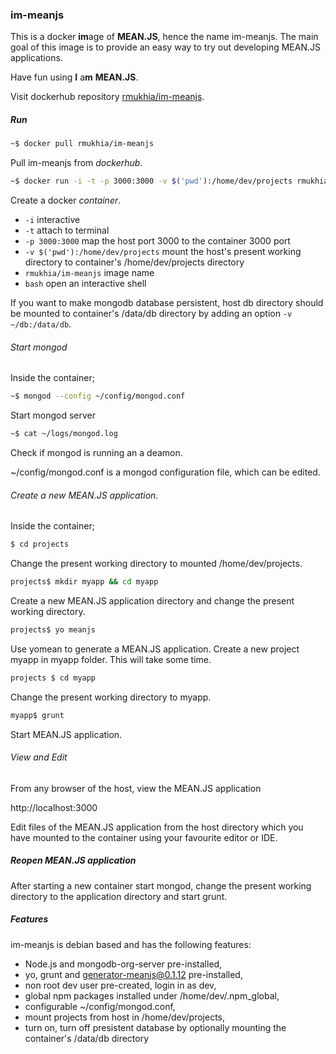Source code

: ### im-meanjs

This is a docker **im**age of **MEAN.JS**, hence the name im-meanjs.
The main goal of this image is to provide an easy way to try out developing MEAN.JS applications.

Have fun using **I** a**m** **MEAN.JS**.

Visit dockerhub repository [rmukhia/im-meanjs][docker hub].

##### Run

```bash
~$ docker pull rmukhia/im-meanjs
```

Pull im-meanjs from _dockerhub_.

```bash
~$ docker run -i -t -p 3000:3000 -v $('pwd'):/home/dev/projects rmukhia/im-meanjs bash
```

Create a docker _container_.
* ```-i``` interactive
* ```-t``` attach to terminal
* ```-p 3000:3000``` map the host port 3000 to the container 3000 port
* ```-v $('pwd'):/home/dev/projects``` mount the host's present working directory to container's /home/dev/projects directory
* ```rmukhia/im-meanjs``` image name
* ```bash``` open an interactive shell

If you want to make mongodb database persistent, host db directory should be mounted to container's /data/db directory by adding an option ```-v ~/db:/data/db```.

###### Start mongod

Inside the container;

```bash
~$ mongod --config ~/config/mongod.conf
```
Start mongod server

```bash
~$ cat ~/logs/mongod.log
```
Check if mongod is running an a deamon.

~/config/mongod.conf is a mongod configuration file, which can be edited.

###### Create a new MEAN.JS application.

Inside the container;

```bash
$ cd projects
```
Change the present working directory to mounted /home/dev/projects.

```bash
projects$ mkdir myapp && cd myapp
``` 
Create a new MEAN.JS application directory and change the present working directory.

```bash
projects$ yo meanjs
```
Use yomean to generate a MEAN.JS application. Create a new project myapp in myapp folder.
This will take some time.

```bash
projects $ cd myapp
```
Change the present working directory to myapp.

```bash
myapp$ grunt
```
Start MEAN.JS application.

###### View and Edit 

From any browser of the host, view the MEAN.JS application

http://localhost:3000

Edit files of the MEAN.JS application from the host directory which you have mounted to the container using your favourite editor or IDE.

##### Reopen MEAN.JS application

After starting a new container start mongod, change the present working directory to the application directory and start grunt.

##### Features

im-meanjs is debian based and has the following features:

* Node.js and mongodb-org-server pre-installed,
* yo, grunt and generator-meanjs@0.1.12  pre-installed,
* non root dev user pre-created, login in as dev,
* global npm packages installed under /home/dev/.npm_global,
* configurable ~/config/mongod.conf,
* mount projects from host in /home/dev/projects,
* turn on, turn off presistent database by optionally mounting the container's /data/db directory

 
[docker hub]: https://hub.docker.com/add/automated-build/github/orgs/?namespace=rmukhia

PROBLEM DESCRIPTION:
Retype exactly, and only, the lines from the line holding "Edit files of" through the last line of the data; both of those lines count.

SOLUTION FOR THIS PROBLEM:
Edit files of the MEAN.JS application from the host directory which you have mounted to the container using your favourite editor or IDE.

##### Reopen MEAN.JS application

After starting a new container start mongod, change the present working directory to the application directory and start grunt.

##### Features

im-meanjs is debian based and has the following features:

* Node.js and mongodb-org-server pre-installed,
* yo, grunt and generator-meanjs@0.1.12  pre-installed,
* non root dev user pre-created, login in as dev,
* global npm packages installed under /home/dev/.npm_global,
* configurable ~/config/mongod.conf,
* mount projects from host in /home/dev/projects,
* turn on, turn off presistent database by optionally mounting the container's /data/db directory

 
[docker hub]: https://hub.docker.com/add/automated-build/github/orgs/?namespace=rmukhia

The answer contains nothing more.